The driver pulled up beside Ronnie’s car and brought my suitcase up the steps to the door. I stood and watched as he drove up into the village and then back into the mass of the land, his lights fading. Voices drifted down to me, people leaving the pub in Sibrille, their cheery ‘goodnights’, or the growl of a tractor, the transport for many. I often stood out here like this, alone, on the edge, the voices and sounds of the village a tenuous connection, yet a connection all the same to something essential that we were not quite part of.
I brought in my suitcase, closed the door. Coals glowed in the range. I heard movement upstairs. Ronnie must have been tired and had gone to bed early. I put the light on, filled the kettle to make tea for us, for I knew he would get a shock when he heard the news.
‘Ronnie!’ A voice in the kitchen could be heard clearly overhead. ‘It’s me, darling!’
Then I saw a page of notepaper lying on the table beside its torn envelope. I saw the stamp of Sibrille’s post office and that day’s date.
Dear Captain Shaw,
Your son has been in a riding accident. Please contact the hospital in Monument.
I stood there, trying to work it out: how could Ronnie have read this note and not gone into Monument? His car was parked outside. How could he be in bed knowing Hector was in hospital? And then, as if volts were passing through my head, I heard another voice in our bedroom.
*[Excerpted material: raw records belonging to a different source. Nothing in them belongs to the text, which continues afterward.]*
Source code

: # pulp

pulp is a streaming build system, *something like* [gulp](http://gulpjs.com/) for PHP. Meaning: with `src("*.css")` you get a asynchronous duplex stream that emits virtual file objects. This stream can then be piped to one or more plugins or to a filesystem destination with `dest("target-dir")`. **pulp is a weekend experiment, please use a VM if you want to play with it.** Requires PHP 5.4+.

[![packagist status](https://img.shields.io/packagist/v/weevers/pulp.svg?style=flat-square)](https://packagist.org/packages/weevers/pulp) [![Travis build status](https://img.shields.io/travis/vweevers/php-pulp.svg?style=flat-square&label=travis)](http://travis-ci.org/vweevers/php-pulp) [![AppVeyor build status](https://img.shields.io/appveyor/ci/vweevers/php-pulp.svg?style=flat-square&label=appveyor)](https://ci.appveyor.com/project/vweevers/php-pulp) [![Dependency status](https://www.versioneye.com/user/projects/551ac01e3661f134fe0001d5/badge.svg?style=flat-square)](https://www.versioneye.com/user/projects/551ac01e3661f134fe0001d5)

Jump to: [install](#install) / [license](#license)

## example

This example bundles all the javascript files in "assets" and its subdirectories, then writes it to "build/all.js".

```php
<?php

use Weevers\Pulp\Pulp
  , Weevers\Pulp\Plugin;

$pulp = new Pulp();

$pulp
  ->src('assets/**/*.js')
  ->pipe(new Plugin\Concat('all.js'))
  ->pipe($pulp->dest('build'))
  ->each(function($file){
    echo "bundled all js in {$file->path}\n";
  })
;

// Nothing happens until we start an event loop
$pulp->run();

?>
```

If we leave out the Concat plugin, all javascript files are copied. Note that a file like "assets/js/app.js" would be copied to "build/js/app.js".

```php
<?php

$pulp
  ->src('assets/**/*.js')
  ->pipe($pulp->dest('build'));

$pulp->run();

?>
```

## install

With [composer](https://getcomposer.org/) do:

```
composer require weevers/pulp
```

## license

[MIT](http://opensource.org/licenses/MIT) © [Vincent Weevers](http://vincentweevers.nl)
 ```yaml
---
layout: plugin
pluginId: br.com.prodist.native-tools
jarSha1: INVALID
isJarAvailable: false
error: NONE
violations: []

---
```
Shouting, I ran upstairs. As I came to our bedroom door, a low-sized, ghost-like figure clutching up a bed sheet went to pass me. I screamed. I tore the sheet away and stared at the defiant, pug-like face. I screamed and screamed as Ronnie pushed by me with armfuls of their clothes and went down the stairs. The smell of her in my bedroom. I could hear them going out the door. I flung open the windows and dragged over the bedding and, screaming, pitched everything into the sea. I could hear the car leaving. It was not just that I had caught him, but that he had elected to fornicate here rather than drive into Monument and be with Hector. Enraged, I hurled Ronnie’s shirts, shoes, ties, hunting clothes and boots into the Atlantic. I screamed. I threw out his brushes and silver dressing-table accoutrements, his entire drawers of socks and handkerchiefs and underwear. I threw every trace of him into the sea. Were it not for the splinter of reason that told me that my son needed me, I would have thrown myself.